Stored data:
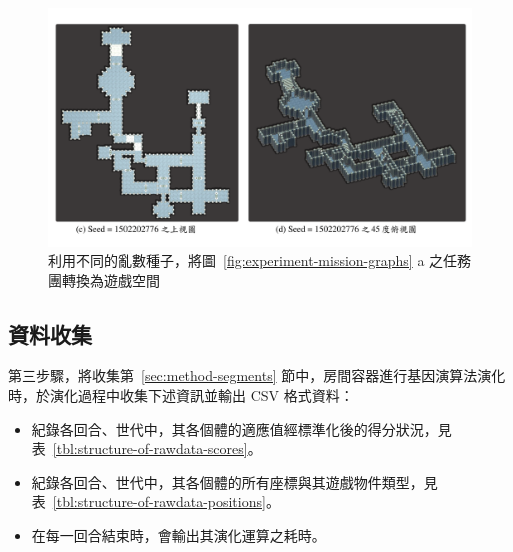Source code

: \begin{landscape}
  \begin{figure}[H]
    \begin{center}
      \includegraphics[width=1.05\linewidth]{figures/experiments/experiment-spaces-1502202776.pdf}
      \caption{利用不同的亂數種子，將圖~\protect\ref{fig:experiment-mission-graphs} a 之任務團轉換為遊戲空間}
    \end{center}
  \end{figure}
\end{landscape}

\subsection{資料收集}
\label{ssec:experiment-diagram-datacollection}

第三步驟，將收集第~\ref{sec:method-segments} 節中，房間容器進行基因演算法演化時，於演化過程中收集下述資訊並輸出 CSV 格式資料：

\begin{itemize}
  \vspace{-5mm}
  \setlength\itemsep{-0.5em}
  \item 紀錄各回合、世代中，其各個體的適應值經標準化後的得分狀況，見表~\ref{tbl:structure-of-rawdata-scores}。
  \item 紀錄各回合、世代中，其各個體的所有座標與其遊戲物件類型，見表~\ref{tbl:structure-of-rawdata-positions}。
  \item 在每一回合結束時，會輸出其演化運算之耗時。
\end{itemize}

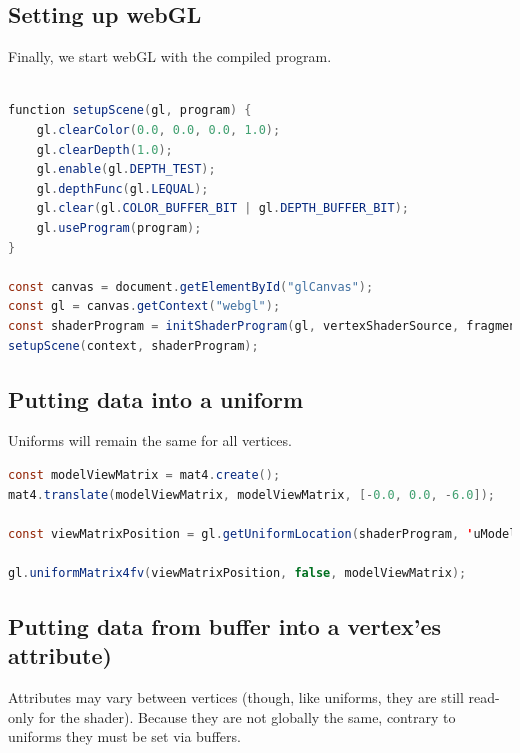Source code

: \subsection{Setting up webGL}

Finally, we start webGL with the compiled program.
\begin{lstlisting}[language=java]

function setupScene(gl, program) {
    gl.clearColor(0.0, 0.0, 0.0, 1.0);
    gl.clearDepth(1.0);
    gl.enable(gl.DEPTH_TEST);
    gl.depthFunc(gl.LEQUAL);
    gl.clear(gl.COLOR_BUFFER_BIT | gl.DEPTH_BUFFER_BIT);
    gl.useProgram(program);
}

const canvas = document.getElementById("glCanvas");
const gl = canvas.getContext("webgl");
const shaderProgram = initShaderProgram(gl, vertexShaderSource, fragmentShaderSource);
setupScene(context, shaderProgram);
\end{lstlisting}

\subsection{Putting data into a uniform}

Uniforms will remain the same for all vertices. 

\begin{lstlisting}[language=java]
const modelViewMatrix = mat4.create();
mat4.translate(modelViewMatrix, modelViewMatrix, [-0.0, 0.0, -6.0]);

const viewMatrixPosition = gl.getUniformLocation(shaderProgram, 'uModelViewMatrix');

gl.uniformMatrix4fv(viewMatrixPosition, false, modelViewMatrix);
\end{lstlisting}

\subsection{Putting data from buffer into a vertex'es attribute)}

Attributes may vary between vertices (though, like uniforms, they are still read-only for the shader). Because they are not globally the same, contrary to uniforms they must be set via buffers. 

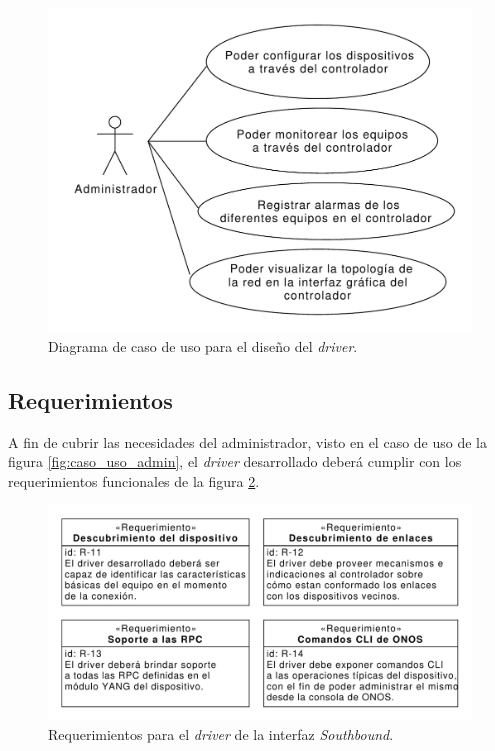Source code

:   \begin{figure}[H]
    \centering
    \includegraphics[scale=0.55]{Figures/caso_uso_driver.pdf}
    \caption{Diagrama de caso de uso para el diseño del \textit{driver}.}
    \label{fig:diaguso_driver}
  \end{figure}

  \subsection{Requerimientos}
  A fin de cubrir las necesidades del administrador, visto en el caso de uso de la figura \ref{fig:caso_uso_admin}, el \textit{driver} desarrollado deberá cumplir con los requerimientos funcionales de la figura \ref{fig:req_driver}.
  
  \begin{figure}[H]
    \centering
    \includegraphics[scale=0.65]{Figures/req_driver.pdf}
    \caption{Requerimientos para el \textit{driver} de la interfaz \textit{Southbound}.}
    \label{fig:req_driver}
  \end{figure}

### Description of the task
Return the records exactly. Don't carry the pictures over.

### Result
Source code

: \begin{landscape}
  \begin{figure}[H]
    \begin{center}
      \includegraphics[width=1.05\linewidth]{figures/experiments/experiment-spaces-1502202776.pdf}
      \caption{利用不同的亂數種子，將圖~\protect\ref{fig:experiment-mission-graphs} a 之任務團轉換為遊戲空間}
    \end{center}
  \end{figure}
\end{landscape}

\subsection{資料收集}
\label{ssec:experiment-diagram-datacollection}

第三步驟，將收集第~\ref{sec:method-segments} 節中，房間容器進行基因演算法演化時，於演化過程中收集下述資訊並輸出 CSV 格式資料：

\begin{itemize}
  \vspace{-5mm}
  \setlength\itemsep{-0.5em}
  \item 紀錄各回合、世代中，其各個體的適應值經標準化後的得分狀況，見表~\ref{tbl:structure-of-rawdata-scores}。
  \item 紀錄各回合、世代中，其各個體的所有座標與其遊戲物件類型，見表~\ref{tbl:structure-of-rawdata-positions}。
  \item 在每一回合結束時，會輸出其演化運算之耗時。
\end{itemize}

Source code

: \subsection{Setting up webGL}

Finally, we start webGL with the compiled program.
\begin{lstlisting}[language=java]

function setupScene(gl, program) {
    gl.clearColor(0.0, 0.0, 0.0, 1.0);
    gl.clearDepth(1.0);
    gl.enable(gl.DEPTH_TEST);
    gl.depthFunc(gl.LEQUAL);
    gl.clear(gl.COLOR_BUFFER_BIT | gl.DEPTH_BUFFER_BIT);
    gl.useProgram(program);
}

const canvas = document.getElementById("glCanvas");
const gl = canvas.getContext("webgl");
const shaderProgram = initShaderProgram(gl, vertexShaderSource, fragmentShaderSource);
setupScene(context, shaderProgram);
\end{lstlisting}

\subsection{Putting data into a uniform}

Uniforms will remain the same for all vertices. 

\begin{lstlisting}[language=java]
const modelViewMatrix = mat4.create();
mat4.translate(modelViewMatrix, modelViewMatrix, [-0.0, 0.0, -6.0]);

const viewMatrixPosition = gl.getUniformLocation(shaderProgram, 'uModelViewMatrix');

gl.uniformMatrix4fv(viewMatrixPosition, false, modelViewMatrix);
\end{lstlisting}

\subsection{Putting data from buffer into a vertex'es attribute)}

Attributes may vary between vertices (though, like uniforms, they are still read-only for the shader). Because they are not globally the same, contrary to uniforms they must be set via buffers. 

Source code

:   \begin{figure}[H]
    \centering
    \includegraphics[scale=0.55]{Figures/caso_uso_driver.pdf}
    \caption{Diagrama de caso de uso para el diseño del \textit{driver}.}
    \label{fig:diaguso_driver}
  \end{figure}

  \subsection{Requerimientos}
  A fin de cubrir las necesidades del administrador, visto en el caso de uso de la figura \ref{fig:caso_uso_admin}, el \textit{driver} desarrollado deberá cumplir con los requerimientos funcionales de la figura \ref{fig:req_driver}.
  
  \begin{figure}[H]
    \centering
    \includegraphics[scale=0.65]{Figures/req_driver.pdf}
    \caption{Requerimientos para el \textit{driver} de la interfaz \textit{Southbound}.}
    \label{fig:req_driver}
  \end{figure}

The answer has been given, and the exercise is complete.